(Items from a dataset)
*-*-*

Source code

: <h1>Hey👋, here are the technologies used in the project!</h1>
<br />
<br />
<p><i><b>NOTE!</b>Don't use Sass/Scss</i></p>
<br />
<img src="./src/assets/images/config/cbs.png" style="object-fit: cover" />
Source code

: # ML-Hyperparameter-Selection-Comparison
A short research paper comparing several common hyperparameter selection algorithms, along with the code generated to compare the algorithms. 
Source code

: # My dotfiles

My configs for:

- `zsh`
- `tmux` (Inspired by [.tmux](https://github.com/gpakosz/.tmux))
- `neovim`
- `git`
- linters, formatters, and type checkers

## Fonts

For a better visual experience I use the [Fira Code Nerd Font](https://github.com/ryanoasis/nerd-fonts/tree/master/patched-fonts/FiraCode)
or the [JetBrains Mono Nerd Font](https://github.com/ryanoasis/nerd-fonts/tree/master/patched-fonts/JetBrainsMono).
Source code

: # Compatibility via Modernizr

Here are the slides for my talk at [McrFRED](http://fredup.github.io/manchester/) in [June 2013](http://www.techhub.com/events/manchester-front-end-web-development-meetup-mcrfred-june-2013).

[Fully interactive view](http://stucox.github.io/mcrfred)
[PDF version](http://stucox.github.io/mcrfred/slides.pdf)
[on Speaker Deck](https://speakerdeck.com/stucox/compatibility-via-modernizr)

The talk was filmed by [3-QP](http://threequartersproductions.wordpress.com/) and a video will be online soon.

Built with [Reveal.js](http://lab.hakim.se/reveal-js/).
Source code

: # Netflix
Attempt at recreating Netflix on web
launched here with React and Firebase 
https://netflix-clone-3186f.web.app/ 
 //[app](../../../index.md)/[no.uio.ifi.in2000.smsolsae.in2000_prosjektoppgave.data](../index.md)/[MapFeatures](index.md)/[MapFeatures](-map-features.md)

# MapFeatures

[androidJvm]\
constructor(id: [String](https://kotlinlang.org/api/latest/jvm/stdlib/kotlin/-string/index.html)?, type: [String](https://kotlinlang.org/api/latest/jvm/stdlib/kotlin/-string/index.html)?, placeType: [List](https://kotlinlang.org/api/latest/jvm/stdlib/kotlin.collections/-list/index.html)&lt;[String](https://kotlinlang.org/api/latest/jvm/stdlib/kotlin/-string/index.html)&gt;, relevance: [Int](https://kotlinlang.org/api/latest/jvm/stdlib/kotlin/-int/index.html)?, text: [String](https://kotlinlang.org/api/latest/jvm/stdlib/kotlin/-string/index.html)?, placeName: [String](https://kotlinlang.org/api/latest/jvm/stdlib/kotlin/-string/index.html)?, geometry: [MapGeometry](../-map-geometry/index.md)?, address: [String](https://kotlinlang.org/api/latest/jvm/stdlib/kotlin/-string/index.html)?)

*-*-*

▶ YOUR ASSIGNMENT
In the entries above, identify every line with the string "slides".

▶ TASK ANSWER
Here are the slides for my talk at [McrFRED](http://fredup.github.io/manchester/) in [June 2013](http://www.techhub.com/events/manchester-front-end-web-development-meetup-mcrfred-june-2013).
[PDF version](http://stucox.github.io/mcrfred/slides.pdf)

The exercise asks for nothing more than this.